Order of HPV/Chlamydia infections and cervical high‐grade precancer risk: A case‐cohort study

Interactions of carcinogenic human papillomaviruses (most notably HPV types 16/18/31/33/45), and HPV6 or Chlamydia trachomatis are not well understood. We have used seroconversions to study effects the order of these infections has on the risk of high‐grade cervical precancer. In a cohort of 94,349 Finnish women with paired sera from consecutive pregnancies within an average of 2.4 years, 490 were diagnosed with cervical CIN3/AIS. Serum antibodies to HPV6/16/18/31/33/45 and C. trachomatis were measured in paired sera of the cases and a subcohort of 2,796 women with a minimum of two pregnancies. HPV16‐adjusted rate ratios (RR) and confidence intervals were estimated by stratified Cox model. Compared to dual seropositivity already at the first serum sampling, RRs related to HPV6 seropositivity before and after HPV31 seroconversion were 0.4 (95% CI 0.0, 4.4) and 10 (95% CI 1.8, 57).
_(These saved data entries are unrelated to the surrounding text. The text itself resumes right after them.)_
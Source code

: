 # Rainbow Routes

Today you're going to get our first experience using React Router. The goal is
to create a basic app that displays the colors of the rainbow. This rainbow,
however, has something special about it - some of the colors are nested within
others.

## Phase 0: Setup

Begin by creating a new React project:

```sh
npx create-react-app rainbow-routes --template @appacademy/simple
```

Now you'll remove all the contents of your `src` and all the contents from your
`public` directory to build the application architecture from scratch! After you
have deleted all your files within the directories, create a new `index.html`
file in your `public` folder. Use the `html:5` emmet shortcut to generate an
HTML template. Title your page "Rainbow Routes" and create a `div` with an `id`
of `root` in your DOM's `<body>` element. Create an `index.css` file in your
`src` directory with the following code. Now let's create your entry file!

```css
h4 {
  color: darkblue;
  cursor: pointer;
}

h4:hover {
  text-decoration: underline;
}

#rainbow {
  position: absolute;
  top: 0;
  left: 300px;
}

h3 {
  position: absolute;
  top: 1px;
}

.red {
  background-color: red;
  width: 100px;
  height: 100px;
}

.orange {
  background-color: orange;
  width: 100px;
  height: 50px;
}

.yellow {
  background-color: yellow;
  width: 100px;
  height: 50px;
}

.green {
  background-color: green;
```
Furthermore, RR related to seroconversions of both HPV18/45 and C.trachomatis between the consecutive pregnancies was 28 (95% CI 4.3, 190). Virtually concomitant HPV18/45 and C.trachomatis infections are associated with very high CIN3 risk. What's new? Infection with high‐risk human papillomaviruses (hrHPVs), such as HPV16, is a well‐known cause of cervical cancer. But it is unclear whether a chain of events, such as infection with low‐risk HPVs or with Chlamydia trachomatis, precedes hrHPV transformation of cervical cells. Here, a 28‐fold increase in risk for cervical precancer, CIN3, was detected among women exposed to both HPV type 18/45 and C. trachomatis between pregnancies compared with women seropositive for the infections at the first pregnancy. The data support early HPV vaccination and screening for hrHPV for cervical cancer prevention.